[Deadham Hard by Lucas Malet]@TWC D-Link bookDeadham Hard CHAPTER IV 21/24
One sees how it might very well come about." He took off his cap, and threw back his head looking up into the low wet sky. "At night all cats are grey, aren't they," he went on, "little ones as well as big? And it's close on night now, thanks to this dirty weather. So close on it, that--though personally I'm in no hurry--I ought to get you back to The Hard, or there'll be a regular hue and cry after you--rightly and probably too, if your servants and people have any notion of their duty." "I am quite ready," Damaris said. She strove to show a brave front, to keep up appearances; but she felt helpless and weak, curiously confused by and unequal to dealing with this masterful stranger--who yet, somehow did not seem like a stranger. Precisely in this was the root of her confusion, of her inability to deal with him. "But hardly as you are," he commented, on her announcement she was ready. "Let me help to put on your shoes and stockings for you first." And this he said so gently and courteously, that Damaris' lips began to quiver, very feminine and youthful shame at the indignity of her present plight laying hold on her. "I can't find them," she pitifully declared.

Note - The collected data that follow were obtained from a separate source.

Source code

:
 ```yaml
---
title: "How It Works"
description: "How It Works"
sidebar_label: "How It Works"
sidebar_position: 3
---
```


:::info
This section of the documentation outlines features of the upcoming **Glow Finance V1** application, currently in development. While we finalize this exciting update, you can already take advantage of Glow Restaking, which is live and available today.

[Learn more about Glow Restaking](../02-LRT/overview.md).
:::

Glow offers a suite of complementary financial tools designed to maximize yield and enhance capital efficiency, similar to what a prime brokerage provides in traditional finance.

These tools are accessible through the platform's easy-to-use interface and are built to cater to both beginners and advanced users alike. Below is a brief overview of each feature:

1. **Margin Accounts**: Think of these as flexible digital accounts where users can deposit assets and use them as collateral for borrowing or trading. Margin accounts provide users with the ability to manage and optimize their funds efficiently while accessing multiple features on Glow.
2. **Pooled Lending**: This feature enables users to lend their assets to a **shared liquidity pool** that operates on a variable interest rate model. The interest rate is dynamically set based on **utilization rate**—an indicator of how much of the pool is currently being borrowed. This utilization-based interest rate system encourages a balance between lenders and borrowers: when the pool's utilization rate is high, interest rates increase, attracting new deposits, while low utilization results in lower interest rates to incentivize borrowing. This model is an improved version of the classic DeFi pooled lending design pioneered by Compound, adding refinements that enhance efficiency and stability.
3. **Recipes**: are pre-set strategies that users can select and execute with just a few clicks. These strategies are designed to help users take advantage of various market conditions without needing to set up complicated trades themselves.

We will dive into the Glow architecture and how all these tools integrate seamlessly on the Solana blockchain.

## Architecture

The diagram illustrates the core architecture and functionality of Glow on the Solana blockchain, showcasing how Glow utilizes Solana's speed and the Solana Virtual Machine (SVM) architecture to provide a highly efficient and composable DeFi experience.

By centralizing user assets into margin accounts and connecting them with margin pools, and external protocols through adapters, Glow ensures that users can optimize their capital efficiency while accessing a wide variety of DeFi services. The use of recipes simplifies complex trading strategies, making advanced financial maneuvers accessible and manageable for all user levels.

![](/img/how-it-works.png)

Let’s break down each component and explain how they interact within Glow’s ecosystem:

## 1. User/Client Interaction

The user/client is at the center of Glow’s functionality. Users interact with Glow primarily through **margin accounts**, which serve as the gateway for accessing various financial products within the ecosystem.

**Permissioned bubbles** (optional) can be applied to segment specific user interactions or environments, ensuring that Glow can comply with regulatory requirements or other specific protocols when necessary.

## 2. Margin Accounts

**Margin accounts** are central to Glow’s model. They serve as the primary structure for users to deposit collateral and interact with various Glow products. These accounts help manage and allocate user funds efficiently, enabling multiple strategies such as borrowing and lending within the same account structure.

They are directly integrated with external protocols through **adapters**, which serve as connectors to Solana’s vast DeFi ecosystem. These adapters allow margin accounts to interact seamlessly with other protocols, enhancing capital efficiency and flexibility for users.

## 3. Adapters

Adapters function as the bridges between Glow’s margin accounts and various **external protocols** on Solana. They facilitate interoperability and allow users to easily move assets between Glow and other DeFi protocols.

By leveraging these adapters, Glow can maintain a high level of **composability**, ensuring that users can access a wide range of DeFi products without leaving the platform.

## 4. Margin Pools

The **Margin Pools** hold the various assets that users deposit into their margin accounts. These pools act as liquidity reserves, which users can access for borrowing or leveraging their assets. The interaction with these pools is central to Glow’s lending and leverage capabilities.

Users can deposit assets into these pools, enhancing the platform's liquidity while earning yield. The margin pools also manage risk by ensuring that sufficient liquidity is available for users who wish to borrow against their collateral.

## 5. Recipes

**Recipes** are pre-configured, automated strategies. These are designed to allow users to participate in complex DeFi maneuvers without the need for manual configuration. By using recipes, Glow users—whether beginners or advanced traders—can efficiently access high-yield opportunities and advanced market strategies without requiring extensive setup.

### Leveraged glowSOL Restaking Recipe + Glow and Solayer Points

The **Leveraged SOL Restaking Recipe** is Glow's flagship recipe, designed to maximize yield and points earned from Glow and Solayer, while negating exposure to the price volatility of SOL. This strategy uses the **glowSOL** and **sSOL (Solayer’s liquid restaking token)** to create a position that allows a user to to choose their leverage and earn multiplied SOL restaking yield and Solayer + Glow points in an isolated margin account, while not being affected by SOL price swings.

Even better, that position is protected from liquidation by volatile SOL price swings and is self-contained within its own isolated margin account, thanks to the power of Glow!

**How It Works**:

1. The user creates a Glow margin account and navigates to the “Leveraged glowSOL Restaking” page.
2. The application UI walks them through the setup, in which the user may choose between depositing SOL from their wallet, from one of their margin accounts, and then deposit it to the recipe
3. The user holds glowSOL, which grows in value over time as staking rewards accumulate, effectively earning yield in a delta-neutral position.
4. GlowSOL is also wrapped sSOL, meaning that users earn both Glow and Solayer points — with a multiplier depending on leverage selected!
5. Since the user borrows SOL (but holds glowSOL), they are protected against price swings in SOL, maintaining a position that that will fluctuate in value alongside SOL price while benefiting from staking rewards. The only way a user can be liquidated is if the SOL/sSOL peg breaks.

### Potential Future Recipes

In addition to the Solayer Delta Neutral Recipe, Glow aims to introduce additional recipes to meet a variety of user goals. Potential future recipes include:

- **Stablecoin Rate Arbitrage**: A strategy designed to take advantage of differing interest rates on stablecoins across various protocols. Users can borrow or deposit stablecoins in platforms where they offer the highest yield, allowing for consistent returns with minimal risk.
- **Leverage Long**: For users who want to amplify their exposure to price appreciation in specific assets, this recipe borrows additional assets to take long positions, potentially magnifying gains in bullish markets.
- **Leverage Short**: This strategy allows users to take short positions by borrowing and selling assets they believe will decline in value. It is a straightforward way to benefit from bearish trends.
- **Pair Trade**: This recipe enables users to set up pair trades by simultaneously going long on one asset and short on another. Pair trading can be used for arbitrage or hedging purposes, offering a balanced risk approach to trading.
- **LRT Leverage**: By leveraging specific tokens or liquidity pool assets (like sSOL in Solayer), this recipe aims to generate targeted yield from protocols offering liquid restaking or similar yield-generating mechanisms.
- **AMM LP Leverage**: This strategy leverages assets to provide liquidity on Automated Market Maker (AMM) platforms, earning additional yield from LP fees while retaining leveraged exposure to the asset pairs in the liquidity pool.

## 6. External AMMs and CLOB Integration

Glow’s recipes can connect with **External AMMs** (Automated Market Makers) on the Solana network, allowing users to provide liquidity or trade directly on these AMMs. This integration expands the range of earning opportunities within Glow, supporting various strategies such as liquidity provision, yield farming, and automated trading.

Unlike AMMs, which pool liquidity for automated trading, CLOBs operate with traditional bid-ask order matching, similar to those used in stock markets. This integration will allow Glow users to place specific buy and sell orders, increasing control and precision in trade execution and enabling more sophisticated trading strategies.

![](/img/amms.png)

"I have looked and looked, but I can't find them anywhere.
I left my things just here.
Can anyone have stolen them while I was out at the end of the Bar? It is so mysterious and so dreadfully tiresome.
I should have gone home long ago, before the rain began, if I could have found them." And with that, the whole little story--childish or idyllic as you please--of sunshine and colour, of beguiling birds beguiling sea, of sleep, and uneasy awakening when the cloud-bank rising westward devoured the fair face of heaven, of mist and fruitless seeking, even some word of the fear which forever sits behind and peeps over the shoulder of all wonder and all beauty, got itself--not without eloquent passages--quickly yet gravely told.